The 94th running of the Selima for 2-year-old fillies and 97th renewal of the $150,000 Laurel Futurity for 2-year-olds, both scheduled for 1 1/16 miles on the grass, co-headline an 11-race program featuring four stakes worth $500,000 in purses on opening weekend of the calendar year-ending fall meet.
Also on the card are the $100,000 Japan Turf Cup for 3-year-olds and up scheduled for 1 ½ miles on the grass and the $100,000 Twixt for fillies and mares 3 and older going 1 1/16 miles on the main track.

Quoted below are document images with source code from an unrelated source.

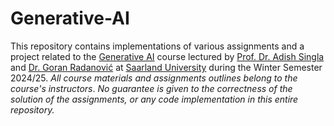 # Generative-AI

This repository contains implementations of various assignments and a project related to the [Generative AI](https://generative-ai.mpi-sws.org/course-genai-w24/index.html) course lectured by [Prof. Dr. Adish Singla](https://machineteaching.mpi-sws.org/adishsingla.html) and [Dr. Goran Radanović](https://people.mpi-sws.org/~gradanovic/) at [Saarland University](https://www.uni-saarland.de/) during the Winter Semester 2024/25. *All course materials and assignments outlines belong to the course's instructors*. *No guarantee is given to the correctness of the solution of the assignments, or any code implementation in this entire repository.*
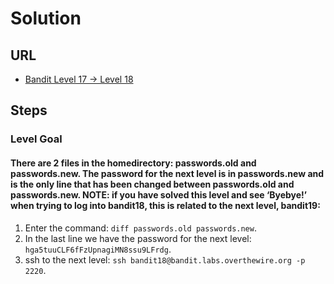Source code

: # Solution

## URL
- [Bandit Level 17 → Level 18](https://overthewire.org/wargames/bandit/bandit18.html)

## Steps

### Level Goal

#### There are 2 files in the homedirectory: passwords.old and passwords.new. The password for the next level is in passwords.new and is the only line that has been changed between passwords.old and passwords.new. NOTE: if you have solved this level and see ‘Byebye!’ when trying to log into bandit18, this is related to the next level, bandit19:
1. Enter the command: `diff passwords.old passwords.new`.
2. In the last line we have the password for the next level: `hga5tuuCLF6fFzUpnagiMN8ssu9LFrdg`.
3. ssh to the next level: `ssh bandit18@bandit.labs.overthewire.org -p 2220`.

First race post time is 12:25 p.m.
Out of the Virginia-bred St Averil mare Complete St., who won the 1 1/16-mile Brookmeade in 2015 and was runner-up in the 1 1/8-mile Maryland Million Ladies in 2016 on the Laurel turf, Carmelina will be racing at her fourth different racetrack in as many starts and her first since a rallying half-length triumph in the five-furlong Keswick Aug. 5 at Colonial Downs.
Prior to that, the Maximus Mischief filly ran fifth after setting the pace in the six-furlong Schuylerville (G3) July 13 at Saratoga following a 5 ¾-length debut victory going 4 ½ furlongs June 18 at her home track of Parx.
“She came out of her last race great,” trainer Robert E. ‘Butch’ Reid Jr. said. “We asked a lot of her early in her career. We had three races kind of back-to-back to back, and her last one was the best one yet. We pushed her hard and shipped her from Saratoga down to Colonial so we wanted to give her a nice break between these last two and we got that accomplished. She breezed great the other day and she’s coming into it in great shape.”
Carmelina was bred in Pennsylvania by Lillith Boucher, who trained Complete St. Racing for the first time beyond six furlongs, she drew Post 8 in a field of 10 and will be ridden by Abner Adorno.
“We’ve got a couple questions [about] the turf and the two turns. I don’t think the two turns will be a problem, and her mother was absolutely a grass horse so that’s why we decided to give it a shot this early on,” Reid said. “It’ll help us as far as what we’re going to think about for next year and what we’ve got left here the remainder of this year. We wanted to get this out of the way early, just to see where we stand.”